Holotype fragment (botany)
Richard Pyle
deepreef at BISHOPMUSEUM.ORG
Thu Jan 12 08:33:48 CST 2006
Hi Thomas,
All of the problems you describe also exist within the animal world, at
least fundamentally (although I know of no individual coral colonies that
cover thousands of acres, the analogy still holds). However, I gather from
what you write below that the differences have to do with the relative
*frequency* of asexual reproduction; and evidentally the frequency of cases
where defining an "individual" involves non-trivial ambiguity. As such, I
tend to agree with you that the reasons for the differences in practice are
founded on more than just traditional practice.
But, as per Paul Kirk's comment, the "real" definition of a name-bearing
type is actually the same for both botany and zoology:
"The holotype is what the publishing author says it is - plain and simple."
Aloha,
Rich
> -----Original Message-----
> From: Taxacom Discussion List [mailto:TAXACOM at LISTSERV.NHM.KU.EDU]On
> Behalf Of Thomas G. Lammers
> Sent: Thursday, January 12, 2006 7:31 AM
> To: TAXACOM at LISTSERV.NHM.KU.EDU
> Subject: Re: Holotype fragment (botany)
>
>
> At 10:57 AM 1/12/2006, Richard Pyle wrote:
> >In zoology, the name-bearing type specimen (Holotype, Lectotype,
> Neotype) is
> >assumed to be the entire genetically coherent individual
> organism (or single
> >clonal colony/culture), regardless of how many parts it has been divided
> >into (e.g., skin, skeleton & preserved soft tissue), or how many
> museums it
> >is scattered across.
>
> Sure, that works with animals because of their unitary
> construction, closed
> system of growth, and lack of asexual reproduction. But plants have
> modular construction, an open system of growth, and a great proclivity for
> asexual reproduction. It is often nearly impossible to determine what
> constitutes a "genetically coherent individual" in plants. In a
> field of a
> rhizomatous grass, for instance, there might be one several hundreds or
> millions of individuals; without genetic testing, who knows? Remember the
> "individual" fungus that made the news because it covered thousands of
> acres? Every Lombardy popular in the world is a clone of one original
> mutant; are they all one "genetically coherent individual"?
>
> The botanical approach to the definition of "specimen" accounts for these
> biological facts.
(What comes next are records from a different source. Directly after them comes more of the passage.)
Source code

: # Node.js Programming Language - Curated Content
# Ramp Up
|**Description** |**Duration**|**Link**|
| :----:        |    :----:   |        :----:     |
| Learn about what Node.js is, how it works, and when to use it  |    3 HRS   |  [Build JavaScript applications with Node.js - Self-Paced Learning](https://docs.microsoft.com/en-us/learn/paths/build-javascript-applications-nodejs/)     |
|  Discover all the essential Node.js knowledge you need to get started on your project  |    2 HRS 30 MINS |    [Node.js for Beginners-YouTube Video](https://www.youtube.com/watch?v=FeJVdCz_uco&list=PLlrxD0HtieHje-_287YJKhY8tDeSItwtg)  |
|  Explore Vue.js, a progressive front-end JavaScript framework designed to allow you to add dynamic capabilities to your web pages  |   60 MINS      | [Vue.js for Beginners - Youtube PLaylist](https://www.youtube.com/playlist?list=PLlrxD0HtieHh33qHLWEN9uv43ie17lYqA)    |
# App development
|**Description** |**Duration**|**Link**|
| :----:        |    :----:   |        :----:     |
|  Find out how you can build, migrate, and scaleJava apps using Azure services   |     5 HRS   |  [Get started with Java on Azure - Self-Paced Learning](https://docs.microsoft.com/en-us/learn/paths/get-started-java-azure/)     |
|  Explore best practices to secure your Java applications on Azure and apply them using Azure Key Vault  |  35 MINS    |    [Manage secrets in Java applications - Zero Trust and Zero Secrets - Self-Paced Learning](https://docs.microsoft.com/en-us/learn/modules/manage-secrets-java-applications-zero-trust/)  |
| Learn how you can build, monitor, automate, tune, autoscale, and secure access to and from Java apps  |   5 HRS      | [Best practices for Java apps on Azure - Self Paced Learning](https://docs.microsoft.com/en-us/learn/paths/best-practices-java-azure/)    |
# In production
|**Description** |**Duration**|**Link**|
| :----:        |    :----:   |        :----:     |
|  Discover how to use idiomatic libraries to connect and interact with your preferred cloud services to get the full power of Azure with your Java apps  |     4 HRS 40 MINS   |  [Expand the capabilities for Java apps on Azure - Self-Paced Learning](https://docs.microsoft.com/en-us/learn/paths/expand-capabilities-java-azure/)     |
It is why a uniform BioCode (i.e., botany has to do
> things the zoology way) is a BAD idea.
>
>
> Thomas G. Lammers, Ph.D.
>
> Associate Professor and Curator of the Herbarium (OSH)
> Department of Biology and Microbiology
> University of Wisconsin Oshkosh
> Oshkosh, Wisconsin 54901-8640 USA
>
> e-mail: lammers at uwosh.edu
> phone: 920-424-1002
> fax: 920-424-1101
>
> Plant systematics; classification, nomenclature, evolution, and
> biogeography of the Campanulaceae s. lat.
>
> Webpages:
> http://www.uwosh.edu/departments/biology/Lammers.htm
> http://www.uwosh.edu/departments/biology/herbarium/herbarium.html
> http://www.geocities.com/TheTropics/Resort/7156/lammers.html
> -----------------------------------------------------------
> "Today's mighty oak is yesterday's nut that stood his ground."